We’re not talking about excessive alcohol consumption, or anything else which might be associated with this time in life. Instead, today’s post is all about finances and some of the common mistakes that young people tend to make during this phase. Suffice to say, if you fall part of this group now is the time to take action. If you don’t, this advice might still be actionable to you, or at least your children and grandchildren.
Mistake #1 – You only think in the present
Put simply, this first mistake revolves around forgetting emergencies and payments that are needed in the future. Emergencies can constitute anything from a broken-down car or boiler, while these future costs can range far and wide. For example, as daunting as it can sound, planning for the cost of a funeral is one step that some people take, while others might try and build up a kitty for the cost of elderly care.
By having one eye on these potential costs, you can at least reshape your finances accordingly.
Mistake #2 – You don’t factor in compounding
One of the hardest truths a lot of young people learn is about compounding. Unfortunately, when we borrow money, it’s not calculated in the same “simple interest” model that most of us are used to.
Instead, it’s there to accumulate. Every day, you are receiving an interest charge. It means that you are paying interest on the interest that has accumulated, meaning that the longer you leave your debts to build up the worse the situation gets.
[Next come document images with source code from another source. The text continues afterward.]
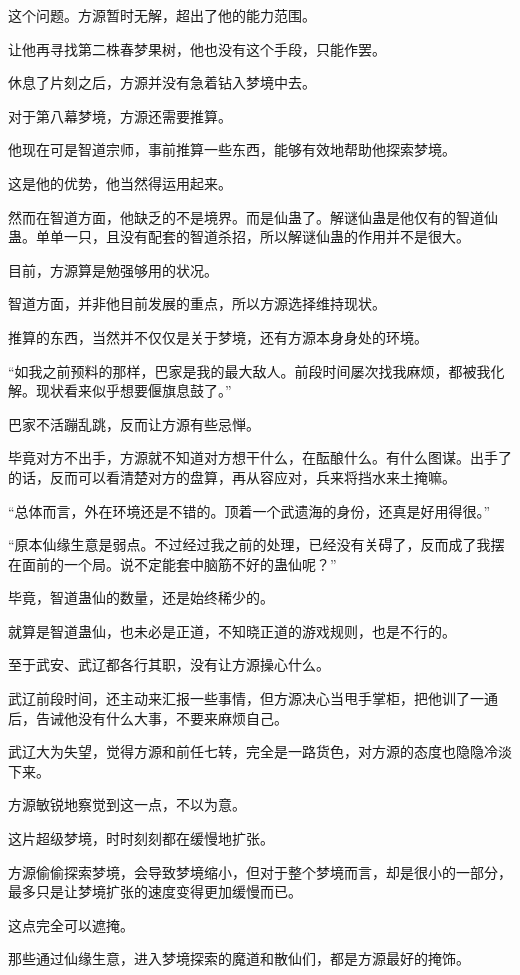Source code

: \begin{this_body}
这个问题。方源暂时无解，超出了他的能力范围。

让他再寻找第二株春梦果树，他也没有这个手段，只能作罢。

休息了片刻之后，方源并没有急着钻入梦境中去。

对于第八幕梦境，方源还需要推算。

他现在可是智道宗师，事前推算一些东西，能够有效地帮助他探索梦境。

这是他的优势，他当然得运用起来。

然而在智道方面，他缺乏的不是境界。而是仙蛊了。解谜仙蛊是他仅有的智道仙蛊。单单一只，且没有配套的智道杀招，所以解谜仙蛊的作用并不是很大。

目前，方源算是勉强够用的状况。

智道方面，并非他目前发展的重点，所以方源选择维持现状。

推算的东西，当然并不仅仅是关于梦境，还有方源本身身处的环境。

“如我之前预料的那样，巴家是我的最大敌人。前段时间屡次找我麻烦，都被我化解。现状看来似乎想要偃旗息鼓了。”

巴家不活蹦乱跳，反而让方源有些忌惮。

毕竟对方不出手，方源就不知道对方想干什么，在酝酿什么。有什么图谋。出手了的话，反而可以看清楚对方的盘算，再从容应对，兵来将挡水来土掩嘛。

“总体而言，外在环境还是不错的。顶着一个武遗海的身份，还真是好用得很。”

“原本仙缘生意是弱点。不过经过我之前的处理，已经没有关碍了，反而成了我摆在面前的一个局。说不定能套中脑筋不好的蛊仙呢？”

毕竟，智道蛊仙的数量，还是始终稀少的。

就算是智道蛊仙，也未必是正道，不知晓正道的游戏规则，也是不行的。

至于武安、武辽都各行其职，没有让方源操心什么。

武辽前段时间，还主动来汇报一些事情，但方源决心当甩手掌柜，把他训了一通后，告诫他没有什么大事，不要来麻烦自己。

武辽大为失望，觉得方源和前任七转，完全是一路货色，对方源的态度也隐隐冷淡下来。

方源敏锐地察觉到这一点，不以为意。

这片超级梦境，时时刻刻都在缓慢地扩张。

方源偷偷探索梦境，会导致梦境缩小，但对于整个梦境而言，却是很小的一部分，最多只是让梦境扩张的速度变得更加缓慢而已。

这点完全可以遮掩。

那些通过仙缘生意，进入梦境探索的魔道和散仙们，都是方源最好的掩饰。


\end{this_body}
Mistake #3 – History can catch up with you
During your younger days, it can become almost second nature to build up debt. You make the minimum repayment one month, and for the next month you don’t pay anything altogether.
Before you know it, your credit rating is in absolute tatters.
Now, not to brush over this topic for the present, but this can have far more serious consequences later down the line. Sure, you might not need your credit rating now, but years later when you are applying for a mortgage this is something that can come back and haunt you.
Mistake #4 – You live like you are wealthy
Sure, some of you might be lucky and may indeed be wealthy in your 20s. On the most part, this is unlikely, and as a result you need to live within your means.
This means if you make £1,000 per month, you should make sure you do not spend the whole salary in one go. It might allow you to buy all of the products you require now, but in reality your money isn’t working for you. Instead, you are working for money, and by leaving a little leftover you can invest and have even more luxuries in future years.